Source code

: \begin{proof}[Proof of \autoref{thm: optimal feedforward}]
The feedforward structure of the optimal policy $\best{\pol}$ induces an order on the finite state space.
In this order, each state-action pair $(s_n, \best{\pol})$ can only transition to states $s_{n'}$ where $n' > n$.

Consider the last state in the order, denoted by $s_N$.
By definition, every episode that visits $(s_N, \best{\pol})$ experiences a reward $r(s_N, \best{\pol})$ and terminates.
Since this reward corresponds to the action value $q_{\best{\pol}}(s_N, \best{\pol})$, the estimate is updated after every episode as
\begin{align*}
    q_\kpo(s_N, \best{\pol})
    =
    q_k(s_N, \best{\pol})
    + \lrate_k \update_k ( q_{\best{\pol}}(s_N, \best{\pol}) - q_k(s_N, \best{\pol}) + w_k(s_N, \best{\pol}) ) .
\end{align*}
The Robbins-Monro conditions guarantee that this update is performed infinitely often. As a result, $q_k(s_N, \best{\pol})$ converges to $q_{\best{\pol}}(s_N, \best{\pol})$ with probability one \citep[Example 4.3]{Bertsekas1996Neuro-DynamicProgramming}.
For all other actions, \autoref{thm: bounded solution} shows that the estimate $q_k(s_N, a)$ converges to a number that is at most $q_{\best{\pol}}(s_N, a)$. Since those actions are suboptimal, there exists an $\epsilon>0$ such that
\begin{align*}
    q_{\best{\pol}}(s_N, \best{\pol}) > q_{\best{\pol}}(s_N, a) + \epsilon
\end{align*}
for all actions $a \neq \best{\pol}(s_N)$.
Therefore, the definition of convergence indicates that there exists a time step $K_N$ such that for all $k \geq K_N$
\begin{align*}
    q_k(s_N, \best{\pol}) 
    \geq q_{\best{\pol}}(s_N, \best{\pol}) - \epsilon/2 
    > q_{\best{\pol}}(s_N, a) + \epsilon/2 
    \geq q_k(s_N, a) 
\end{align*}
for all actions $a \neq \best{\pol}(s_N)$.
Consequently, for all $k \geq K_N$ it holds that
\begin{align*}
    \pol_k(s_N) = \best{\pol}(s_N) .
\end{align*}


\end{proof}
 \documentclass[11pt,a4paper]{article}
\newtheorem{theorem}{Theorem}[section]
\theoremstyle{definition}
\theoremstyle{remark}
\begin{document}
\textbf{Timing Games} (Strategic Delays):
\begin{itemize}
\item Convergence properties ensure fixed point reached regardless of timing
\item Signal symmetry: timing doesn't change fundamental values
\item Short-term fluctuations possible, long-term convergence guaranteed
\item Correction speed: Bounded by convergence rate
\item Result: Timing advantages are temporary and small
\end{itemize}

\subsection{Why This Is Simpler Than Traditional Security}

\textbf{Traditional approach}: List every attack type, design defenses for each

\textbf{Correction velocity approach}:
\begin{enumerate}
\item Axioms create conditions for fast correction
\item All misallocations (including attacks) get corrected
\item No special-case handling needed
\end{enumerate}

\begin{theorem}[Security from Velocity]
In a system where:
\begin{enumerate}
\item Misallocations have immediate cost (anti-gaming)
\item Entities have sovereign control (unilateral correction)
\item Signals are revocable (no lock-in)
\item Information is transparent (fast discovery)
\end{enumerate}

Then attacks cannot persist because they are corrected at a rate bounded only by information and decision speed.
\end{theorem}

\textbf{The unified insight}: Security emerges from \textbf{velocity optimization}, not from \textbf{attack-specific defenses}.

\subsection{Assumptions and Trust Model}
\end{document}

**********

◆ Task directions: Print out the entire listing. Keep every line exact.

◆ Exercise answer:
Source code

: \begin{proof}[Proof of \autoref{thm: optimal feedforward}]
The feedforward structure of the optimal policy $\best{\pol}$ induces an order on the finite state space.
In this order, each state-action pair $(s_n, \best{\pol})$ can only transition to states $s_{n'}$ where $n' > n$.

Consider the last state in the order, denoted by $s_N$.
By definition, every episode that visits $(s_N, \best{\pol})$ experiences a reward $r(s_N, \best{\pol})$ and terminates.
Since this reward corresponds to the action value $q_{\best{\pol}}(s_N, \best{\pol})$, the estimate is updated after every episode as
\begin{align*}
    q_\kpo(s_N, \best{\pol})
    =
    q_k(s_N, \best{\pol})
    + \lrate_k \update_k ( q_{\best{\pol}}(s_N, \best{\pol}) - q_k(s_N, \best{\pol}) + w_k(s_N, \best{\pol}) ) .
\end{align*}
The Robbins-Monro conditions guarantee that this update is performed infinitely often. As a result, $q_k(s_N, \best{\pol})$ converges to $q_{\best{\pol}}(s_N, \best{\pol})$ with probability one \citep[Example 4.3]{Bertsekas1996Neuro-DynamicProgramming}.
For all other actions, \autoref{thm: bounded solution} shows that the estimate $q_k(s_N, a)$ converges to a number that is at most $q_{\best{\pol}}(s_N, a)$. Since those actions are suboptimal, there exists an $\epsilon>0$ such that
\begin{align*}
    q_{\best{\pol}}(s_N, \best{\pol}) > q_{\best{\pol}}(s_N, a) + \epsilon
\end{align*}
for all actions $a \neq \best{\pol}(s_N)$.
Therefore, the definition of convergence indicates that there exists a time step $K_N$ such that for all $k \geq K_N$
\begin{align*}
    q_k(s_N, \best{\pol}) 
    \geq q_{\best{\pol}}(s_N, \best{\pol}) - \epsilon/2 
    > q_{\best{\pol}}(s_N, a) + \epsilon/2 
    \geq q_k(s_N, a) 
\end{align*}
for all actions $a \neq \best{\pol}(s_N)$.
Consequently, for all $k \geq K_N$ it holds that
\begin{align*}
    \pol_k(s_N) = \best{\pol}(s_N) .
\end{align*}


\end{proof}
 \documentclass[11pt,a4paper]{article}
\newtheorem{theorem}{Theorem}[section]
\theoremstyle{definition}
\theoremstyle{remark}
\begin{document}
\textbf{Timing Games} (Strategic Delays):
\begin{itemize}
\item Convergence properties ensure fixed point reached regardless of timing
\item Signal symmetry: timing doesn't change fundamental values
\item Short-term fluctuations possible, long-term convergence guaranteed
\item Correction speed: Bounded by convergence rate
\item Result: Timing advantages are temporary and small
\end{itemize}

\subsection{Why This Is Simpler Than Traditional Security}

\textbf{Traditional approach}: List every attack type, design defenses for each

\textbf{Correction velocity approach}:
\begin{enumerate}
\item Axioms create conditions for fast correction
\item All misallocations (including attacks) get corrected
\item No special-case handling needed
\end{enumerate}

\begin{theorem}[Security from Velocity]
In a system where:
\begin{enumerate}
\item Misallocations have immediate cost (anti-gaming)
\item Entities have sovereign control (unilateral correction)
\item Signals are revocable (no lock-in)
\item Information is transparent (fast discovery)
\end{enumerate}

Then attacks cannot persist because they are corrected at a rate bounded only by information and decision speed.
\end{theorem}

\textbf{The unified insight}: Security emerges from \textbf{velocity optimization}, not from \textbf{attack-specific defenses}.

\subsection{Assumptions and Trust Model}
\end{document}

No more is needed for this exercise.